### What the task requires
Within the entries below, the lines from the one with "theorem, as in" through the one with "Faber, that the" are to be set down exactly, both ends kept.

### Dataset entries
------------
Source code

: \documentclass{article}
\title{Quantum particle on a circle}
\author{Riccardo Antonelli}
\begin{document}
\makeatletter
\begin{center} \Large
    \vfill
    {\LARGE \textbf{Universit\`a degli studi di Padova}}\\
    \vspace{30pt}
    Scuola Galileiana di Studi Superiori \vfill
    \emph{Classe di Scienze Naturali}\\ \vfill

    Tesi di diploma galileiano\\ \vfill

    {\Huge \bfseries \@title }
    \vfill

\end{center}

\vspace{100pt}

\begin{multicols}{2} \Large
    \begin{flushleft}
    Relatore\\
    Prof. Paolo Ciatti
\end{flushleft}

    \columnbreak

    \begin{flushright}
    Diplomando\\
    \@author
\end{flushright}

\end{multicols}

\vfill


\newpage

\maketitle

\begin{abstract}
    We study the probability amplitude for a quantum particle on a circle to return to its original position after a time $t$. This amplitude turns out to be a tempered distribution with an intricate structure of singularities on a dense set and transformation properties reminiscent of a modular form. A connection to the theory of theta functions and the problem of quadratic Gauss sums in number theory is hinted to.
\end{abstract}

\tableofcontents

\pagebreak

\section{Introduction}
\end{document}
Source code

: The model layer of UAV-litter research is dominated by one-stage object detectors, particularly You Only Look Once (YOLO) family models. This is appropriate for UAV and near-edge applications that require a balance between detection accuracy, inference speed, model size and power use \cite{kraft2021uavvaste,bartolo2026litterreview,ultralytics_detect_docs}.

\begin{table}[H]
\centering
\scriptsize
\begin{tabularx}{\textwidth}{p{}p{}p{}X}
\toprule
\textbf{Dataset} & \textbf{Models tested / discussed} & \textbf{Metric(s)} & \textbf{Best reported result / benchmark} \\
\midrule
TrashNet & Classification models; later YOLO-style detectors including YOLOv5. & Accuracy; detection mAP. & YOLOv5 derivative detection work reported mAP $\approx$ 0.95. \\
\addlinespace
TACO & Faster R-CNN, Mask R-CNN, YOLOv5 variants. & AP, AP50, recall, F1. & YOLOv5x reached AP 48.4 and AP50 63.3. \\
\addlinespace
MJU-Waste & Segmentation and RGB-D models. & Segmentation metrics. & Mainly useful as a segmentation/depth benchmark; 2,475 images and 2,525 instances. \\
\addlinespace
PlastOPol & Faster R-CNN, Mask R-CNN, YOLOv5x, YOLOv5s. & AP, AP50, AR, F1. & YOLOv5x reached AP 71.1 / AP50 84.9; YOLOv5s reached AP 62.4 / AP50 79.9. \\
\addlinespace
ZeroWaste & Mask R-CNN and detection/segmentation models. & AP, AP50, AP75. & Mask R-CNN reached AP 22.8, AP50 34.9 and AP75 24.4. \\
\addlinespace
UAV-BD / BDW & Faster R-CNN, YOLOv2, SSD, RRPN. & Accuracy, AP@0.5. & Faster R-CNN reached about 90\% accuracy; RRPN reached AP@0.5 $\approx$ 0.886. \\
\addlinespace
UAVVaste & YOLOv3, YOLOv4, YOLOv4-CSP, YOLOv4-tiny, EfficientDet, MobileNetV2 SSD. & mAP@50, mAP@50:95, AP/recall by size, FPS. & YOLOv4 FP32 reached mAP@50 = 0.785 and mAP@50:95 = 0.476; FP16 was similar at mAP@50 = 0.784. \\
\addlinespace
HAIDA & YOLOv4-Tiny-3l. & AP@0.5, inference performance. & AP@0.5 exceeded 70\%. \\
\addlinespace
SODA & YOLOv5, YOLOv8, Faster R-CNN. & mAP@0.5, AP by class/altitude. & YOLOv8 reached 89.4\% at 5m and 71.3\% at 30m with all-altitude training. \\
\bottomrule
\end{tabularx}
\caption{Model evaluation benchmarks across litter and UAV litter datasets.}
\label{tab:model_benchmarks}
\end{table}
------------
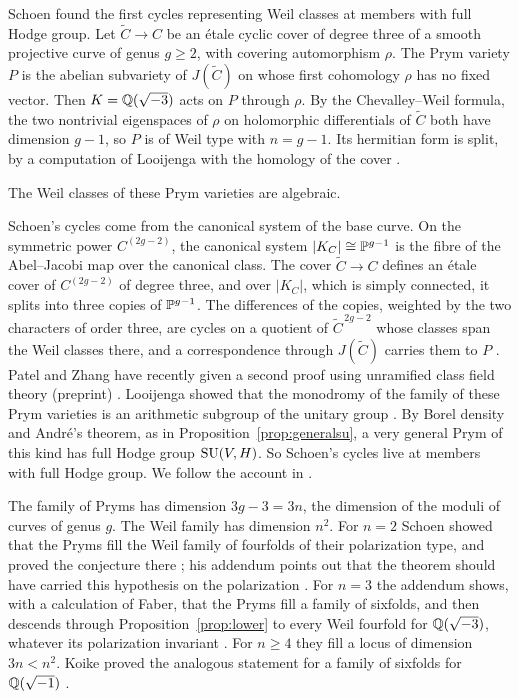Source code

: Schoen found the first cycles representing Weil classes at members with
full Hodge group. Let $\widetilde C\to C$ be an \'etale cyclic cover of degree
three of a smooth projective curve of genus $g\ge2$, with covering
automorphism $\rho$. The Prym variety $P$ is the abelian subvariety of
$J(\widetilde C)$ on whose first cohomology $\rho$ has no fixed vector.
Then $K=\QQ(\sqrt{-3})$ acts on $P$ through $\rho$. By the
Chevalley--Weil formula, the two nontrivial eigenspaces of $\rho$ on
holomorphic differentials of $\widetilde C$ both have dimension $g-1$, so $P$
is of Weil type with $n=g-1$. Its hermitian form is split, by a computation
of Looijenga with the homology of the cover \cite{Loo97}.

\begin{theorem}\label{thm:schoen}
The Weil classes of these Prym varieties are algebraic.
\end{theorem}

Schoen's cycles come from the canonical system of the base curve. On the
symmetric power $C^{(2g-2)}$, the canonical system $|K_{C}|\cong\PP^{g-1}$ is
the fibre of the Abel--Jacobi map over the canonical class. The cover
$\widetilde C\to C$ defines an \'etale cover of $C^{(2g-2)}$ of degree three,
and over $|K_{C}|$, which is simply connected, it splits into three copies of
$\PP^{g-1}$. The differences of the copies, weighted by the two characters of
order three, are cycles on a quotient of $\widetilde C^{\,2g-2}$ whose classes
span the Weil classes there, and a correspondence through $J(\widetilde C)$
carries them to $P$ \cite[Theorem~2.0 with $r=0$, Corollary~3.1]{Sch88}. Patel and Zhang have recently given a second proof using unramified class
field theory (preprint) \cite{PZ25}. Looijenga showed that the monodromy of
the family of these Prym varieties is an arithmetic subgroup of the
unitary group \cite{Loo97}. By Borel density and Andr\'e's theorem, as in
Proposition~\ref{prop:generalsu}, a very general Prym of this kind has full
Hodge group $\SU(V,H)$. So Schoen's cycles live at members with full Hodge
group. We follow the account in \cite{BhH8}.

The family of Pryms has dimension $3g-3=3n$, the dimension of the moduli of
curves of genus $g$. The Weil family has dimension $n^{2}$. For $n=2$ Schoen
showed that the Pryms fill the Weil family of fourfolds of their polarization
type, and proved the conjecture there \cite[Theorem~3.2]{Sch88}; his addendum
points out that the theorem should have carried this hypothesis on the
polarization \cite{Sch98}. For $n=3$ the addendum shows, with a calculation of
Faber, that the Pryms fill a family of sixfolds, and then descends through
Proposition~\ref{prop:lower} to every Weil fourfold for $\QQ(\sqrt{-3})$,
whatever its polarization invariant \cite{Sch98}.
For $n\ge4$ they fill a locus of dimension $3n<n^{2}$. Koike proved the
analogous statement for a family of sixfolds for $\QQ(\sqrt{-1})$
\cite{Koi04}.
------------
### Task output
unitary group \cite{Loo97}. By Borel density and Andr\'e's theorem, as in
Proposition~\ref{prop:generalsu}, a very general Prym of this kind has full
Hodge group $\SU(V,H)$. So Schoen's cycles live at members with full Hodge
group. We follow the account in \cite{BhH8}.

The family of Pryms has dimension $3g-3=3n$, the dimension of the moduli of
curves of genus $g$. The Weil family has dimension $n^{2}$. For $n=2$ Schoen
showed that the Pryms fill the Weil family of fourfolds of their polarization
type, and proved the conjecture there \cite[Theorem~3.2]{Sch88}; his addendum
points out that the theorem should have carried this hypothesis on the
polarization \cite{Sch98}. For $n=3$ the addendum shows, with a calculation of
Faber, that the Pryms fill a family of sixfolds, and then descends through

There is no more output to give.